╭──

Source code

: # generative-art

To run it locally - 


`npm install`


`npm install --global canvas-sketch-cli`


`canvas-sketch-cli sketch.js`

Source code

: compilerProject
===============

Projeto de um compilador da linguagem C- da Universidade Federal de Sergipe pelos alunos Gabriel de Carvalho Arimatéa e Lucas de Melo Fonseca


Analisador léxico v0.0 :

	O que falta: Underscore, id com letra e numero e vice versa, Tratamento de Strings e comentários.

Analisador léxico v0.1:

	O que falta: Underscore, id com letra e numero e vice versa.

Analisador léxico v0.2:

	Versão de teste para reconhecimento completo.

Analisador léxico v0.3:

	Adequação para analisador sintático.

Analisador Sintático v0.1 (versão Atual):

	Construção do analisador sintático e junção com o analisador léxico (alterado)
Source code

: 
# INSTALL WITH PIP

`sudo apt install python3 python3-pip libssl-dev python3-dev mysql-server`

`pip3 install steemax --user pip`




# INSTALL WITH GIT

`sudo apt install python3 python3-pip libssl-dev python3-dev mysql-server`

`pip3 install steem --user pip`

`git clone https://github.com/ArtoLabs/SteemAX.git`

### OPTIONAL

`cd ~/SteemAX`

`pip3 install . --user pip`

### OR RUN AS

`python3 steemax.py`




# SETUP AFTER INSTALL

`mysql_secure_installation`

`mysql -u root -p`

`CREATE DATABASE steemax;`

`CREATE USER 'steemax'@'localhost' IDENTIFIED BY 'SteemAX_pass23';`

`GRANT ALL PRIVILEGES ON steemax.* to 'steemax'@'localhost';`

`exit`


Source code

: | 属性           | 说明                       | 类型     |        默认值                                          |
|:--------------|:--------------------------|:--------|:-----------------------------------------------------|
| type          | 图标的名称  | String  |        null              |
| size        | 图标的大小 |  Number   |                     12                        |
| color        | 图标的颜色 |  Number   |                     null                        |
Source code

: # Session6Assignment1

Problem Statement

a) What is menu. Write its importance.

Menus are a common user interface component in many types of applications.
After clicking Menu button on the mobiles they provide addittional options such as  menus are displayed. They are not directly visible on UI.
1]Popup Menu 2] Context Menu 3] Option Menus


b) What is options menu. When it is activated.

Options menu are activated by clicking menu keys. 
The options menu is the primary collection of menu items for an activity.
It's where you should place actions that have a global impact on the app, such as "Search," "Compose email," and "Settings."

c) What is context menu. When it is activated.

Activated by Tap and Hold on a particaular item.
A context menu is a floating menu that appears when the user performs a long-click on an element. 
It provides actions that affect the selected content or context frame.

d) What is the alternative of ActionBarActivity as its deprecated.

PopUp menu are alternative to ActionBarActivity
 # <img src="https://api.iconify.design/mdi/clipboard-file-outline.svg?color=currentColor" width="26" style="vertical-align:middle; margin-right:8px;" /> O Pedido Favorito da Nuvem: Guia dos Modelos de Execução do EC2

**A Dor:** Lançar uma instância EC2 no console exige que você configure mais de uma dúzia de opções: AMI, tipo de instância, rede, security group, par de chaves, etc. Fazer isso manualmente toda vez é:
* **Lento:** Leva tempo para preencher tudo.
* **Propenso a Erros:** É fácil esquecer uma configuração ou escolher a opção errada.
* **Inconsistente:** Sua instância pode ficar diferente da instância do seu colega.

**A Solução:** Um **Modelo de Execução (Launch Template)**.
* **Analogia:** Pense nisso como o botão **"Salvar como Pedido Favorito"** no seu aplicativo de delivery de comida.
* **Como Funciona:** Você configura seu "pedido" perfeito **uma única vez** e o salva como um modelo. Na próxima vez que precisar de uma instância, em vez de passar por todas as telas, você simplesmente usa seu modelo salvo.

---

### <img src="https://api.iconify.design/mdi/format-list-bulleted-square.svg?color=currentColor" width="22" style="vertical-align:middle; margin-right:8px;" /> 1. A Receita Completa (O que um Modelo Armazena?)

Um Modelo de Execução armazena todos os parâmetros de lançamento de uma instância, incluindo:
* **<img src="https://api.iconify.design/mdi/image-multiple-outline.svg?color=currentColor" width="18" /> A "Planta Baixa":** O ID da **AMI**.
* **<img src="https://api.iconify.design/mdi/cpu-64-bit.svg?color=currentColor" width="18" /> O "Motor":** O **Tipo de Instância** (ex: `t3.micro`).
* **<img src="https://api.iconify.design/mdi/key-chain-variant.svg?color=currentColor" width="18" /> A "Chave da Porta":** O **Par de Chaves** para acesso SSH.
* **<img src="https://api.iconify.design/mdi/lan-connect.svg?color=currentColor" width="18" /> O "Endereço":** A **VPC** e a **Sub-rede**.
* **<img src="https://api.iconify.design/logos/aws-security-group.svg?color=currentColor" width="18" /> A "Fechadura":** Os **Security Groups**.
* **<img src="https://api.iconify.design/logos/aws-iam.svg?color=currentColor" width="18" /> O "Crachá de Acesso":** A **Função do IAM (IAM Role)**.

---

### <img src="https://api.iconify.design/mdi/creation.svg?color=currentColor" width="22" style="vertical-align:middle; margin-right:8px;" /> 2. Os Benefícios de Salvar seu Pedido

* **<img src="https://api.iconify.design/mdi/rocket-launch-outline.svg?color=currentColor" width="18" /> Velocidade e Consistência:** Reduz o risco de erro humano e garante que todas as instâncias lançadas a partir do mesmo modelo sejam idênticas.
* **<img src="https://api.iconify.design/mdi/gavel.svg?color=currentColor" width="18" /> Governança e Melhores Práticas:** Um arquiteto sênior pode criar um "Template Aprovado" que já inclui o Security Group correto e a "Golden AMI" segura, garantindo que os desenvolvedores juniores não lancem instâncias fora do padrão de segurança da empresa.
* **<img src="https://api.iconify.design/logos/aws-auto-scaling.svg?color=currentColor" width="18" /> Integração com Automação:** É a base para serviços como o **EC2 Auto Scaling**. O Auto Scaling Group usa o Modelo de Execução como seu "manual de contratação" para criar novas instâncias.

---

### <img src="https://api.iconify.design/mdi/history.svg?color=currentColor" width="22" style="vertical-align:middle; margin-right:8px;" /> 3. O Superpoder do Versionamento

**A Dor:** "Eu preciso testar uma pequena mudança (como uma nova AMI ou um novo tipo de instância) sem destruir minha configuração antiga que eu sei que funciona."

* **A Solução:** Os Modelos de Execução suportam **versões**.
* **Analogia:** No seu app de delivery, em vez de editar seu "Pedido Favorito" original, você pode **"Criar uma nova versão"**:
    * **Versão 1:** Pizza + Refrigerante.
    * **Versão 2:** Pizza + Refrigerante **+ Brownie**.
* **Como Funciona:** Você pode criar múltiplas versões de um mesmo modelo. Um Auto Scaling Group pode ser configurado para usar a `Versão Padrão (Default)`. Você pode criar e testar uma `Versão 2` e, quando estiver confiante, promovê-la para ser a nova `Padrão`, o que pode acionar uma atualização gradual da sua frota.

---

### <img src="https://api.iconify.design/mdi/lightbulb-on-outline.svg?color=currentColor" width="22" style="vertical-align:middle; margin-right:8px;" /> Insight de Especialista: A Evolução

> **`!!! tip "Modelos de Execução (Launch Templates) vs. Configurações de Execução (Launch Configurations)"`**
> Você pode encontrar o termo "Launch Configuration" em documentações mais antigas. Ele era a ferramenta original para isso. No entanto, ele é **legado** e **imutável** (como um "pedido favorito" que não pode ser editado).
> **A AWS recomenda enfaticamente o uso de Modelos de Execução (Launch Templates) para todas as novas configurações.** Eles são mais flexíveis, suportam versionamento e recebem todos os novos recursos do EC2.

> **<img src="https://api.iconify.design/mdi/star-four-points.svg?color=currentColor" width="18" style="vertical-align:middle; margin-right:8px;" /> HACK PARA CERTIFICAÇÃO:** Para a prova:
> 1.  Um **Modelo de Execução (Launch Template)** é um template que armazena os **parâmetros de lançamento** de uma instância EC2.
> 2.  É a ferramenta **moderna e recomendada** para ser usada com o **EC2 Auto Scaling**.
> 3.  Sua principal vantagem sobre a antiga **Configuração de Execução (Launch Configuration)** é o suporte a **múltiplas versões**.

╰──

## Task details
Of the lines above, retype only those from the line containing "PopUp menu are" through the line containing "um Modelo Armazena?)", including both, exactly.

## Answer space
PopUp menu are alternative to ActionBarActivity
 # <img src="https://api.iconify.design/mdi/clipboard-file-outline.svg?color=currentColor" width="26" style="vertical-align:middle; margin-right:8px;" /> O Pedido Favorito da Nuvem: Guia dos Modelos de Execução do EC2

**A Dor:** Lançar uma instância EC2 no console exige que você configure mais de uma dúzia de opções: AMI, tipo de instância, rede, security group, par de chaves, etc. Fazer isso manualmente toda vez é:
* **Lento:** Leva tempo para preencher tudo.
* **Propenso a Erros:** É fácil esquecer uma configuração ou escolher a opção errada.
* **Inconsistente:** Sua instância pode ficar diferente da instância do seu colega.

**A Solução:** Um **Modelo de Execução (Launch Template)**.
* **Analogia:** Pense nisso como o botão **"Salvar como Pedido Favorito"** no seu aplicativo de delivery de comida.
* **Como Funciona:** Você configura seu "pedido" perfeito **uma única vez** e o salva como um modelo. Na próxima vez que precisar de uma instância, em vez de passar por todas as telas, você simplesmente usa seu modelo salvo.

---

### <img src="https://api.iconify.design/mdi/format-list-bulleted-square.svg?color=currentColor" width="22" style="vertical-align:middle; margin-right:8px;" /> 1. A Receita Completa (O que um Modelo Armazena?)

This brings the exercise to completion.